Look through the entries below. Report each line that has the word "logic" in it.

Available records ::
══════════
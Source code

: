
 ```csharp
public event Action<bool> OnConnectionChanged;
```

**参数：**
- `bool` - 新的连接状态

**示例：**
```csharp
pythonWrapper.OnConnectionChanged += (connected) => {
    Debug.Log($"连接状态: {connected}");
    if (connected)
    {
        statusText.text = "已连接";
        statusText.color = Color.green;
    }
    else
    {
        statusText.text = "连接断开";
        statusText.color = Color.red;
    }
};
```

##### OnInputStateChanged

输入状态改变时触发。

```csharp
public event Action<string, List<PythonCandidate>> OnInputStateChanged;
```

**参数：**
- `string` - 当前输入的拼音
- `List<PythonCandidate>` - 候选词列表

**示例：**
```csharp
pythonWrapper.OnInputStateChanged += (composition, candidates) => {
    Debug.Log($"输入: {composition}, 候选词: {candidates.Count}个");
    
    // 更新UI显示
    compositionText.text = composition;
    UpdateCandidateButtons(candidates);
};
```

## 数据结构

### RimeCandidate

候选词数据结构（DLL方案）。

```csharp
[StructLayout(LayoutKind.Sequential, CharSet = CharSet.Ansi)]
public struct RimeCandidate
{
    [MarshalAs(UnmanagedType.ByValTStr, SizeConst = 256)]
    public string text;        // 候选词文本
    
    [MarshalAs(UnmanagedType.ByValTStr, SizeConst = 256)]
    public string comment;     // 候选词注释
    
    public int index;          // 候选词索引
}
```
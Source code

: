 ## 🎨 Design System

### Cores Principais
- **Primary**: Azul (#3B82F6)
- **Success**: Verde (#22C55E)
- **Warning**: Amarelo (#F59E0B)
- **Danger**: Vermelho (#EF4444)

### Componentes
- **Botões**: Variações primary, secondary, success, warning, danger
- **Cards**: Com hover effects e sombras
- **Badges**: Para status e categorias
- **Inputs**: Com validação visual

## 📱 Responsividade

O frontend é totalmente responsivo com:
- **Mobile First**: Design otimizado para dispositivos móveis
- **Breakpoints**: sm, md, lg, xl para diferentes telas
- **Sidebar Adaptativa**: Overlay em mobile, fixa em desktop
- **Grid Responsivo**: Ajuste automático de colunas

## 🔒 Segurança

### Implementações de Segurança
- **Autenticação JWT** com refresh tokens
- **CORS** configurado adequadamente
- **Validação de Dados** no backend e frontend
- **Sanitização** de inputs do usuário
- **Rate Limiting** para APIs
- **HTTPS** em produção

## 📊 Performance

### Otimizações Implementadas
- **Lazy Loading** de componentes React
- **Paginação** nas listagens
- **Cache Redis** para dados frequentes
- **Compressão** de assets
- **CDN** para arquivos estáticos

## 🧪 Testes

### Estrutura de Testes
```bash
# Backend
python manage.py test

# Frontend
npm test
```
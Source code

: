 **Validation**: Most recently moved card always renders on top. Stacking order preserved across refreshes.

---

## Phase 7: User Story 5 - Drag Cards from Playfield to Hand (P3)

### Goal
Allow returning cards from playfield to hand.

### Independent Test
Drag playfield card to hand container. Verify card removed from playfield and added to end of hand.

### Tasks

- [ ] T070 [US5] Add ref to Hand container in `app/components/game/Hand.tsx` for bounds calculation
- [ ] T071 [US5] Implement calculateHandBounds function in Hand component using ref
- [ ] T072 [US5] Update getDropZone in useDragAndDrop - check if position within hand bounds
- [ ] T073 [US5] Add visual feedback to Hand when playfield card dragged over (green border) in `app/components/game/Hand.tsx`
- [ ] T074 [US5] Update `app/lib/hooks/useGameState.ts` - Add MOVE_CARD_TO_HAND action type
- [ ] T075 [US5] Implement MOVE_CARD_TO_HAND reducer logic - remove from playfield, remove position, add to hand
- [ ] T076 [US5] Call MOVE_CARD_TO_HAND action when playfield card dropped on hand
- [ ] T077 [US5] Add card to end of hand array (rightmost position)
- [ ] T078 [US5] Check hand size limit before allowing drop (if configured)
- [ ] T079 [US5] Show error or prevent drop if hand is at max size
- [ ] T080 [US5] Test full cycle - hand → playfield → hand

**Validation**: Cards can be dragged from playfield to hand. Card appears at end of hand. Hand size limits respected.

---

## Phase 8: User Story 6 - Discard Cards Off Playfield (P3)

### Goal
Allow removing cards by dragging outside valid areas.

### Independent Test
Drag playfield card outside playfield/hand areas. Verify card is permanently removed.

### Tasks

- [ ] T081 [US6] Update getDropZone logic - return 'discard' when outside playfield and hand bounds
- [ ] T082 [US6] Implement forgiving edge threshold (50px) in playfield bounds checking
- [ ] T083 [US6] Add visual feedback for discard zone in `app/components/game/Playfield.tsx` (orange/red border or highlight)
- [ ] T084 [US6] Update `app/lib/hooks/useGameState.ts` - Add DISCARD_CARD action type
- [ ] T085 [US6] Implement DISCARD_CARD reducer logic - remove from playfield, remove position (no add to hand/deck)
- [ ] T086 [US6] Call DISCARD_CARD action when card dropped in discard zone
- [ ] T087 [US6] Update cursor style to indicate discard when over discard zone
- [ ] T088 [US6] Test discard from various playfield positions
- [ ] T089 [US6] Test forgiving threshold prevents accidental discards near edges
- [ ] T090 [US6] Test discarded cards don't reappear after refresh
══════════
Answer for the task ::
- [ ] T075 [US5] Implement MOVE_CARD_TO_HAND reducer logic - remove from playfield, remove position, add to hand
- [ ] T081 [US6] Update getDropZone logic - return 'discard' when outside playfield and hand bounds
- [ ] T085 [US6] Implement DISCARD_CARD reducer logic - remove from playfield, remove position (no add to hand/deck)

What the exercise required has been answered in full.